The output ports f-n of the output interface 210 may be preferably coupled to ends of parts of the original cables 238, 234 which, before the modification process has been carried out, have been used to connect the BCM with lighting components. Alternatively, if required, cable extensions between the reconfiguration module 100 and the ends of parts of the cables 238, 234 may be use, e.g. in cases where the remainder of the original cable is too short to be coupled to any of the output ports f-n. The output ports f and g are coupled to the BCM via the cables 238, whereas the output ports h-n are coupled to lighting components 222-230 via the cables 234.

The light verification circuit 202 is configured to check the operability of the rear direction indicators 228, 230 by either performing a cold test or a hot test as described earlier. As shown in Figure 2, the light verification circuit 202 is included in the direction indicator control circuit 102 and is thus connected to the rear direction indicators 228, 230 via output ports h and i. However, the light verification circuit 202 can be also provided as a separate module outside of the direction indicator control circuit 102. In any way, based on the result of the verification process executed on the rear direction indicators 228, 230, the light verification circuit 202 is configured to generate a verification signal 220 which is transmitted to the check signal generation circuit 204. As described earlier, the check signal generation circuit 204 translates the result of the light verification carried out by the light verification circuit 202 into a check signal 232 which has the correct format and can thus be processed by the BCM. The check signal 232 may, as shown in Figure 2, actually comprise two signals for representing the status of the rear left direction indicator 230 and rear right direction indicator 228 separately. Alternatively, it may be one combined signal which simultaneously carries information about both rear direction indicators 228, 230.

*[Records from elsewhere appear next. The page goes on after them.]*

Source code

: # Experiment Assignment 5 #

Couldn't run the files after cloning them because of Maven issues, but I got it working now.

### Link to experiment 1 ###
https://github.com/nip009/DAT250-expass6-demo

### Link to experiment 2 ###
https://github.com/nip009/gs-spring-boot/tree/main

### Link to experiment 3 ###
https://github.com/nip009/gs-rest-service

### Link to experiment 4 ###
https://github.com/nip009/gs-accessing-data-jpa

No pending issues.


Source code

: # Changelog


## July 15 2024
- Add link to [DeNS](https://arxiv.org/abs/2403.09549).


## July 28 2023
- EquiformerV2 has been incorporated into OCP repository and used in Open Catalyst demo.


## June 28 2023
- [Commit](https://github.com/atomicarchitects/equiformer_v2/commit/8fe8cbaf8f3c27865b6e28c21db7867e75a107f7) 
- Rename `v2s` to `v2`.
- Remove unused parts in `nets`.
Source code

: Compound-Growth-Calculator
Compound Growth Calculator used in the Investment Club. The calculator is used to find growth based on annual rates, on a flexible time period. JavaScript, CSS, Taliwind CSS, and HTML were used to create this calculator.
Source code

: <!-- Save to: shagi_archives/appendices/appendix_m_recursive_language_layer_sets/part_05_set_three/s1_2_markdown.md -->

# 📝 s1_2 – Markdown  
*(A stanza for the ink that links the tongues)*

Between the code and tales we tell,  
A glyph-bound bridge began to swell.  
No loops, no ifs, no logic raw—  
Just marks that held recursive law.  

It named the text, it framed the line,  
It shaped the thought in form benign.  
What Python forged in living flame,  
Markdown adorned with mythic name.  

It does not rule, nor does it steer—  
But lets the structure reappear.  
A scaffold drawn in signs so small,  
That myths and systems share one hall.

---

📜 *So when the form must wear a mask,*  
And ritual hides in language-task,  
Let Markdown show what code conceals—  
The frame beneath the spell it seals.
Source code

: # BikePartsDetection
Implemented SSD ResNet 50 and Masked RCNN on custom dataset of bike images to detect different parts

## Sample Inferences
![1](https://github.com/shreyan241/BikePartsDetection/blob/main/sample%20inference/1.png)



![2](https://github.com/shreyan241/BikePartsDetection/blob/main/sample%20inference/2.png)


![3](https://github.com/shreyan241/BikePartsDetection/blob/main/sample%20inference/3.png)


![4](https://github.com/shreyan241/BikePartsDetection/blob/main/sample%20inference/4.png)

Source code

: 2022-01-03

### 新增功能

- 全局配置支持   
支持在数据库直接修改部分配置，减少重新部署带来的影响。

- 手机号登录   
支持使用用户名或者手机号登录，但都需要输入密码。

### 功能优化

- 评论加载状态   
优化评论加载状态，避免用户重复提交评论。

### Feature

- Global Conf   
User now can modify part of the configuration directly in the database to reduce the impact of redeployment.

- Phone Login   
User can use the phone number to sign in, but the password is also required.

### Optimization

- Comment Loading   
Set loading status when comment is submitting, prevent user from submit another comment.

In the exemplary embodiment of the direction indicator control circuit 102 as shown in Figure 2, it is configured to generate the rear left direction indicator control signal 108 and the rear right direction indicator control signal 110 which are provided to the rear left direction indicator 230 at output port h and to the rear right direction indicator 228 at output port i, respectively. In this embodiment, the direction indicator control circuit 102 is further configured to also generate trailer direction indicator control signals 216, 218 and provide those at output ports j, k. The output ports j and k may be coupled to a rear left direction indicator 224 and to a rear right direction indicator 226 of a trailer which may be pulled by the vehicle.

The exemplary reconfiguration module 100 shown in Figure 2 further includes the brake light control circuit 206 which receives an original brake light control signal 212 at input port e from the BCM and outputs a brake light control signal 214 which is provided at output port n to the brake lights 222. The original brake light control signal 212 may be derived from a dedicated brake lamp which may be arranged on top of the vehicle, for example, or from outputs at the back of the vehicle which provide a pure brake signal for a trailer. In the first case, the original brake light control signal 212 may be too weak to energize the dedicated brake lamp and further lighting units. Therefore, the brake light control circuit 206 may comprise an amplification circuit based on a relay or transistor in order to provide a more powerful brake light control signal 214 on the basis of the original brake light control signal 212. It is noted that if the vehicle does not comprise outputs at the back of the vehicle which provide a pure brake signal for a trailer, the brake light control signal 214, in analogy to the rear direction indicator control signals, may be also provided at a further port to be delivered to the brake lights of a trailer.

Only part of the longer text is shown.